Disney odsłonił przed widzami pierwsze zdjęcia z jednej ze swoich najbliższych oryginalnych produkcji. W filmie „Young Woman and the Sea” zagrała Daisy Ridley, gwiazda sequelowej trylogii „Gwiezdnych wojen”.
Daisy Ridley na czele nowego filmu
Film bazuje na książce Glenna Stouta opowiadającej prawdziwą historię brawurowego wyczynu Gertrudy „Trudy” Ederle, pierwszej kobiety, która w 1926 roku przepłynęła kanał La Manche. Córka niemieckiego rzeźnika z Manhattanu była zawodową pływaczką i złotą medalistką na Igrzyskach w 1924 roku, kiedy postanowiła spróbować przepłynąć kanał. Podjęła się tego wyczynu po przepłynięciu 22 mil z Battery Park w Nowym Jorku do Sandy Hook w New Jersey. Ustanowiony przez nią rekord, utrzymywał się przez 81 lat.
Sprawdź też: Wytrzymacie? Zack Snyder zapowiada reżyserską wersję „Rebel Moon”. Potrwa 6 godzin!
„Jedną z najbardziej zaskakujących rzeczy w jej historii jest to, jak niewielu ludzi o niej słyszało” – komentowała niedawno obsadzona w głównej roli Daisy Ridley. „To, czego dokonała Trudy nie było tylko jej osobistym osiągnięciem ale i czymś przełomowym dla kobiet w sporcie. Cieszę się na myśl o tym, że ludzie zobaczą ten film. Zobaczą jego piękno i podzielą doświadczenie jej podróży i wszystkich wiążących się z nią trudności, wyzwań, nadziei i ostatecznie: wielkiej radości”.
Gwiazda „Gwiezdnych wojen” w nowym sportowym dramacie. Kiedy premiera?

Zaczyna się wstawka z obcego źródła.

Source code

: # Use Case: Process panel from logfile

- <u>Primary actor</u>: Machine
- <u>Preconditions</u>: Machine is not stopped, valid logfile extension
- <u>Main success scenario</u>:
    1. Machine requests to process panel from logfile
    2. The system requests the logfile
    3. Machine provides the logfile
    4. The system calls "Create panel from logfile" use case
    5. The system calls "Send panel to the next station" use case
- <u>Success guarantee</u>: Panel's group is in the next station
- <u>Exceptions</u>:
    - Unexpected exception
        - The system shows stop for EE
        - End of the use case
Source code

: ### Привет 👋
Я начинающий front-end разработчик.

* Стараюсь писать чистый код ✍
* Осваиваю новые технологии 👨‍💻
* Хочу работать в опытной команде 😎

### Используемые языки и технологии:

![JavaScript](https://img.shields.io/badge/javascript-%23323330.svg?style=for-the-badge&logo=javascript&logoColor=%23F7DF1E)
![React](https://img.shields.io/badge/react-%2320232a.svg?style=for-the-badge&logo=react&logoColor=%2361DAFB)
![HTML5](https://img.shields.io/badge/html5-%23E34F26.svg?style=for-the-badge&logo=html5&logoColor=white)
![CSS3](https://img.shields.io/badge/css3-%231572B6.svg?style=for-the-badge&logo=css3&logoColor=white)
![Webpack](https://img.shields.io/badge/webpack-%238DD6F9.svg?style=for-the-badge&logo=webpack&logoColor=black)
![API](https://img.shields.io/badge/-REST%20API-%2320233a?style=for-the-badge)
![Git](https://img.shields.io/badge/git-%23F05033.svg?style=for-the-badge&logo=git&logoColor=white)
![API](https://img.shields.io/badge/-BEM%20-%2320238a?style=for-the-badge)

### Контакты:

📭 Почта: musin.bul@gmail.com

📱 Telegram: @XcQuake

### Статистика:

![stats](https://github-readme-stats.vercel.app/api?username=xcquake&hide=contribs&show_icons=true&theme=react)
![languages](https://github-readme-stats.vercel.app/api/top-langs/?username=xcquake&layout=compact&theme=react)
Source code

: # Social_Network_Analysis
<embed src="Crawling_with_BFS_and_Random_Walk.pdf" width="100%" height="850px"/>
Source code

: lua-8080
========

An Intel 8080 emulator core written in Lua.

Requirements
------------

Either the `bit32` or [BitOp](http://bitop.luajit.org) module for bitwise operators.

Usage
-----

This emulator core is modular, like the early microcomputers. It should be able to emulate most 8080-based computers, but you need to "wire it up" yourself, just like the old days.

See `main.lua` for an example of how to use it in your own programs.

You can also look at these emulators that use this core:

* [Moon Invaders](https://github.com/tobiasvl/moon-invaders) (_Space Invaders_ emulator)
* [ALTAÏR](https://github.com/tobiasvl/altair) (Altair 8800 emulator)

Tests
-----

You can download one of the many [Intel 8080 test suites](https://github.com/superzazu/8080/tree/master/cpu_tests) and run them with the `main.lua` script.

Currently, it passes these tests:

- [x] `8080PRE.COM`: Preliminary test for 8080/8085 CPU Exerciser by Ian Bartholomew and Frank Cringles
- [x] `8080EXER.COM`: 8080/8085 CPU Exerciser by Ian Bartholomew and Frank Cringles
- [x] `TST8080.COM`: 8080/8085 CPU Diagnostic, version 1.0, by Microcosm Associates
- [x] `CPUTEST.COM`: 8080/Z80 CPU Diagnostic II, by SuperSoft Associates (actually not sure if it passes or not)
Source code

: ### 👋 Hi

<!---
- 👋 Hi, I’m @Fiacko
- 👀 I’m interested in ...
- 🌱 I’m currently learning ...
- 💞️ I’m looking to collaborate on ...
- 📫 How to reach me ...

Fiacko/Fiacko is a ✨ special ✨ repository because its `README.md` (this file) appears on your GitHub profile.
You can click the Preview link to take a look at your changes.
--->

Poza grającą główną rolę Daisy Ridley w obsadzie są też Christopher Eccleston („Pozostawieni”), Stephen Graham („Punkt wrzenia”), Tilda Cobham-Hervey („I Am Woman”). Za reżyserię filmu odpowiada Joachim Rønning („Piraci z Karaibów: Zemsta Salazara”, „Czarownica 2”), pracujący na tekście przygotowanym przez Jeffa Nathansona („Złap mnie, jeśli potrafisz”). Produkują Jerry Bruckheimer i Chad Oman.
W rozmowie na łamach magazynu People – tam też pojawiły się nowe zdjęcia z filmu – reżyser nie krył swego uznania wobec Daisy Ridley. „Ona jest niezwykłą aktorką, ale nie tylko. Codziennie pokazywała nam swoje zdolności i oddanie. Pływała w temperaturze 15 stopni, aż zsiniały jej usta. Mało, którego aktora stać na coś takiego. Kobiety, czy mężczyzny”.
Choć film przymierzono pierwotnie do premiery w ramach serwisu streamingowego Disney+, wygląda na to, że widzowie – przynajmniej za oceanem – otrzymają okazję, by obejrzeć go na wielkim ekranie. Kinowy debiut zaplanowano na 31 maja.